The God Of War We’ve Already Been Playing In Our Heads

The God Of War We’ve Already Been Playing In Our Heads

I do not have a copy of the new God of War yet, but I’m already playing it in my head. You may be doing that, too.

I think, from time to time, about an idea that Sims lead creator Will Wright shared during a talk I attended in 2010. He described a person visiting a gaming shop, holding a copy of a new game in their hands.

“They are already playing this low-res version in their imagination of what the game is going to be like,” he said.

If they buy the game they will soon be playing a higher-resolution version on their computer or TV. If it’s better than they expected, great. If it’s worse, he explained, that’s bad. Sometimes, of course, it’s just different.

I thought of this idea a few weeks ago when I went to a Manhattan hotel suite for a game demo of the upcoming God of War. I watched a colleague, Tim Rogers, play it while I chatted with Cory Barlog, the creative director of the second God of War back on the PS2 and now on this new one.

What I saw on the TV looked very different from the God of War games I’ve played before, and I’ve played all of them. The camera was lower, more traditionally positioned for a third-person game. The action seemed more driven by quiet narrative moments between Kratos and his son Atreus, who accompanies his dad throughout the game for story and gameplay purposes.

There was still some bloody, violent action, but everything felt more mature, more subdued, more like the great PlayStation game The Last of Us. The combo meter was gone. The game seemed less bloodthirsty.
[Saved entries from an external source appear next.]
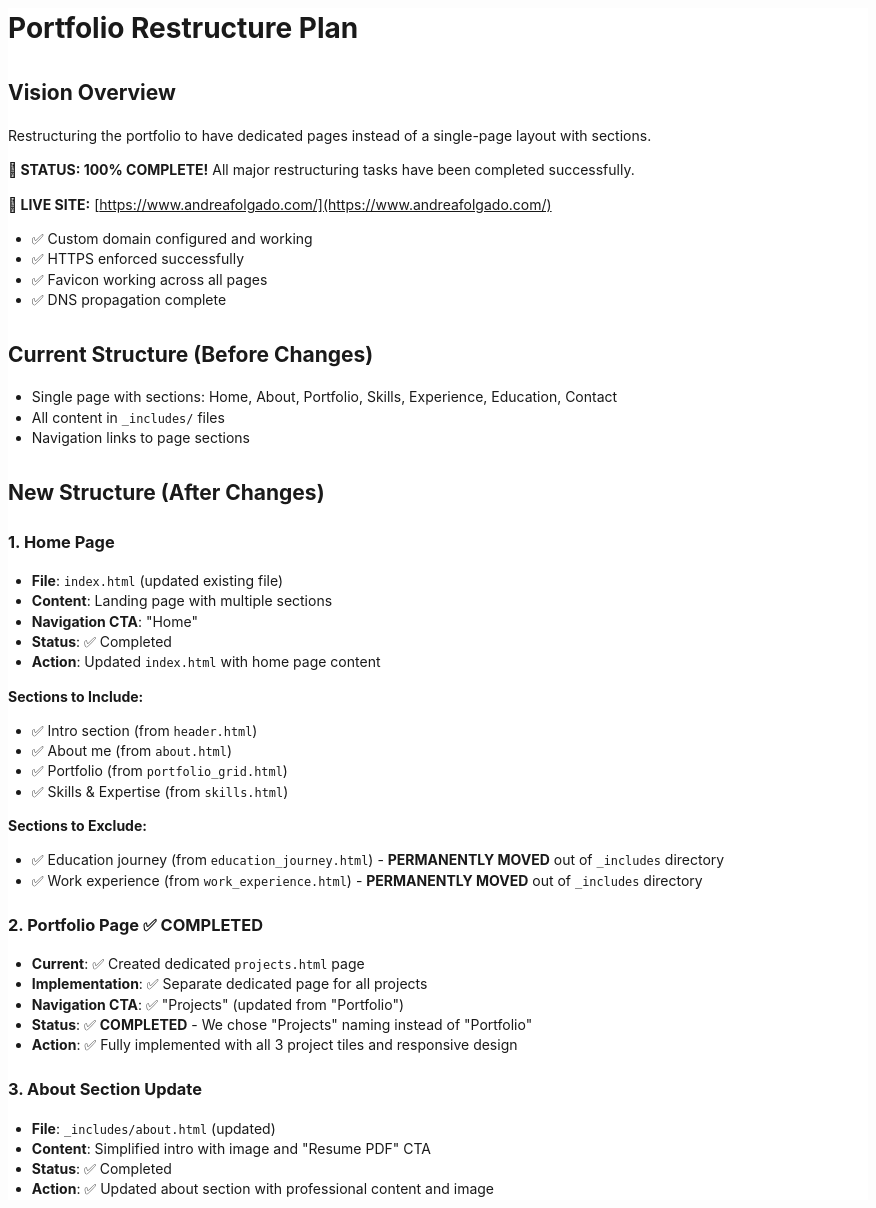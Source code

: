 # Portfolio Restructure Plan

## Vision Overview
Restructuring the portfolio to have dedicated pages instead of a single-page layout with sections.

**🎉 STATUS: 100% COMPLETE!** All major restructuring tasks have been completed successfully.

**🚀 LIVE SITE:** [https://www.andreafolgado.com/](https://www.andreafolgado.com/)
- ✅ Custom domain configured and working
- ✅ HTTPS enforced successfully  
- ✅ Favicon working across all pages
- ✅ DNS propagation complete

## Current Structure (Before Changes)
- Single page with sections: Home, About, Portfolio, Skills, Experience, Education, Contact
- All content in `_includes/` files
- Navigation links to page sections

## New Structure (After Changes)

### 1. Home Page
- **File**: `index.html` (updated existing file)
- **Content**: Landing page with multiple sections
- **Navigation CTA**: "Home" 
- **Status**: ✅ Completed
- **Action**: Updated `index.html` with home page content

**Sections to Include:**
- ✅ Intro section (from `header.html`)
- ✅ About me (from `about.html`)
- ✅ Portfolio (from `portfolio_grid.html`)
- ✅ Skills & Expertise (from `skills.html`)

**Sections to Exclude:**
- ✅ Education journey (from `education_journey.html`) - **PERMANENTLY MOVED** out of `_includes` directory
- ✅ Work experience (from `work_experience.html`) - **PERMANENTLY MOVED** out of `_includes` directory

### 2. Portfolio Page ✅ **COMPLETED**
- **Current**: ✅ Created dedicated `projects.html` page
- **Implementation**: ✅ Separate dedicated page for all projects
- **Navigation CTA**: ✅ "Projects" (updated from "Portfolio")
- **Status**: ✅ **COMPLETED** - We chose "Projects" naming instead of "Portfolio"
- **Action**: ✅ Fully implemented with all 3 project tiles and responsive design

### 3. About Section Update
- **File**: `_includes/about.html` (updated)
- **Content**: Simplified intro with image and "Resume PDF" CTA
- **Status**: ✅ Completed
- **Action**: ✅ Updated about section with professional content and image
Tim was very impressed with this new God of War, as was I, but it was obvious that the game might land differently or at least make a very different first impression. As we wound our meeting down, I asked Barlog if he had any other thoughts to share for Kotaku readers. He said this:

I know there are a lot of people who are out there saying, ‘It’s totally different. They’re changing a lot of things. Hashtag Not My God Of War. Hashtag Cancel My Pre-Order. But I think a lot of people have to play it.

We’ve been very restrictive of the information and what we’re showing visually, and part of that is my paranoia. I want people to experience this game as a whole. Everybody who made this game – or a good portion of this team – has been a part of God of War from the very beginning. Nothing has changed cynically or under pressure or just willy-nilly. All of us put a lot of heart and soul into this game, and the DNA of what this franchise is still pumps through the blood of this game.
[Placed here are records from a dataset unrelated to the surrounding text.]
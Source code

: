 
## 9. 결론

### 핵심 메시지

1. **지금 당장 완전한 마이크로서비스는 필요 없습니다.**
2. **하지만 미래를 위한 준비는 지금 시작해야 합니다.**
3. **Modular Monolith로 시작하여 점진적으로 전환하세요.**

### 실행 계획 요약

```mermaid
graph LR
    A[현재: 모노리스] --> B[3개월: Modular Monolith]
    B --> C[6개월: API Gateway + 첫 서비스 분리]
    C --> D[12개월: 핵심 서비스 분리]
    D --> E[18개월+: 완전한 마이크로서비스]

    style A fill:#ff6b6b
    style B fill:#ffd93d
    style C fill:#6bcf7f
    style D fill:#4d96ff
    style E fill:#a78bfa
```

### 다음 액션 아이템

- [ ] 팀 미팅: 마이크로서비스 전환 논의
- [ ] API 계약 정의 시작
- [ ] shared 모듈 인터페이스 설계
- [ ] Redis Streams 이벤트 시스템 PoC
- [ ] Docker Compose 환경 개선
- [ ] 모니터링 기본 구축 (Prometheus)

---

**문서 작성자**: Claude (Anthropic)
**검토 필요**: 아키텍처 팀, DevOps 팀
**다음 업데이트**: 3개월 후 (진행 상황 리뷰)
Barlog sounded proud of his game but wasn’t hiding his awareness that the game has hit some pre-launch backlash. Of course, I thought, people have been playing this new God of War in their minds already. That Will Wright low-res version just doesn’t feel like the God of War they – we – know.
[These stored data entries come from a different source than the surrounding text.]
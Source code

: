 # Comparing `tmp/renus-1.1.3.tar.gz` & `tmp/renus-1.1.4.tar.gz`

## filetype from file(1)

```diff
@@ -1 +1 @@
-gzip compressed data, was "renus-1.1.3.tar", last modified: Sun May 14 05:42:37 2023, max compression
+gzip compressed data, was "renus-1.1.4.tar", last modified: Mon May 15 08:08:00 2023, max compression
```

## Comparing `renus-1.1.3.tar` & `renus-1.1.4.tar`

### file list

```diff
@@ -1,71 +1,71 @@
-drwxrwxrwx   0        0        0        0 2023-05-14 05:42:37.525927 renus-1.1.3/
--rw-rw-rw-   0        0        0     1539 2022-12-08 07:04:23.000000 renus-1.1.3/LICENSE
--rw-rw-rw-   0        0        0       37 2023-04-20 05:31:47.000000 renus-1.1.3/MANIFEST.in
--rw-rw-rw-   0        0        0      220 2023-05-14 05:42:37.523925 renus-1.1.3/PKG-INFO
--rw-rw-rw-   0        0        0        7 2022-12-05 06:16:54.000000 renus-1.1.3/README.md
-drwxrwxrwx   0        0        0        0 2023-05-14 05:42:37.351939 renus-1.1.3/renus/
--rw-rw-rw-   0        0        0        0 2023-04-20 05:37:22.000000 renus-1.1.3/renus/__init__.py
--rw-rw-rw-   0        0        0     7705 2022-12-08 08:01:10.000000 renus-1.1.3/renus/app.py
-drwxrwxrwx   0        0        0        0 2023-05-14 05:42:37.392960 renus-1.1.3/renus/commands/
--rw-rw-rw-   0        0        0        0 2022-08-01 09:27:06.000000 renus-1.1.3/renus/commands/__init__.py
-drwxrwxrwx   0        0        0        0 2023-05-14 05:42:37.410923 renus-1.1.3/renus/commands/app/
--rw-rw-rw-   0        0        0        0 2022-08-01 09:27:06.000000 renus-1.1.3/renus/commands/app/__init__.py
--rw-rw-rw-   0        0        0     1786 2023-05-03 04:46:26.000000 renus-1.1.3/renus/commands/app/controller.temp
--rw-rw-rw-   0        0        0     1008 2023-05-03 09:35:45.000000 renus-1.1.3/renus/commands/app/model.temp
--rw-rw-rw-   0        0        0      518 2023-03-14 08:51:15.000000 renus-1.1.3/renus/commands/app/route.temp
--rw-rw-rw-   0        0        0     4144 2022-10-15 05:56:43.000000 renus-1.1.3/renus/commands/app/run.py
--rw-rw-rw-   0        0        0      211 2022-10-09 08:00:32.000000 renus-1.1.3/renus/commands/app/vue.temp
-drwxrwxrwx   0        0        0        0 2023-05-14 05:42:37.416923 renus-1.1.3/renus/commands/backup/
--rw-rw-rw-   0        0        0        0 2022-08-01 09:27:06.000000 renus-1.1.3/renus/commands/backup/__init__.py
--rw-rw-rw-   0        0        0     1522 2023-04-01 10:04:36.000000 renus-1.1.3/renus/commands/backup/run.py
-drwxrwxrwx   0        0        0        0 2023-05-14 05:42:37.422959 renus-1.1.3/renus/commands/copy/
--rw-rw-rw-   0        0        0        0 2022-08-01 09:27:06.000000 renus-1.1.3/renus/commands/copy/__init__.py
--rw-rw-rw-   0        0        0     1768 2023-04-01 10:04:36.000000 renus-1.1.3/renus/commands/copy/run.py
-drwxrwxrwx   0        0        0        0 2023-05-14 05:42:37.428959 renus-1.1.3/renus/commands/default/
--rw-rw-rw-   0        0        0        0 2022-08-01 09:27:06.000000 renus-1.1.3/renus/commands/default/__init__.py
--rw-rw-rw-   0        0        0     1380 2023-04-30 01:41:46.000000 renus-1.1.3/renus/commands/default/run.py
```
For some that’s worrisome. For others that may be the best thing to happen to the franchise.

I don’t think you can avoid playing a game in advance in your mind. You can certainly remind yourself that change can be good, though change can also sometimes suck. I find myself struggling with expectations for lots of series I play lately.

I had trouble getting into The Legend of Zelda: Breath of the Wild last year because it wasn’t unfolding like the dungeon-heavy, developer-guided Zeldas I’ve loved for decades. I’m 90 hours into enjoying Assassin’s Creed Origins now, but from the moment I tried it at an E3 meeting months before launch all the way until I was some 10 or 20 hours in, I found myself struggling to appreciate what was there without simultaneously lamenting what was turning out to only be in the Assassin’s Creed Origins in my mind – the one I’d started playing the moment I knew the game was set in Egypt.

I sure played that new Kirby game in my head before it came out and expected it to be amazing. It was not.

I’ll probably play the real, new God of War soon enough. Maybe I’ll like it, maybe I won’t. But even as I do that, I’m sure I’ll also be deep into this mental game of Red Dead Redemption 2 I’ve been playing. That one’s been going on for a long time, and it’s impossibly good.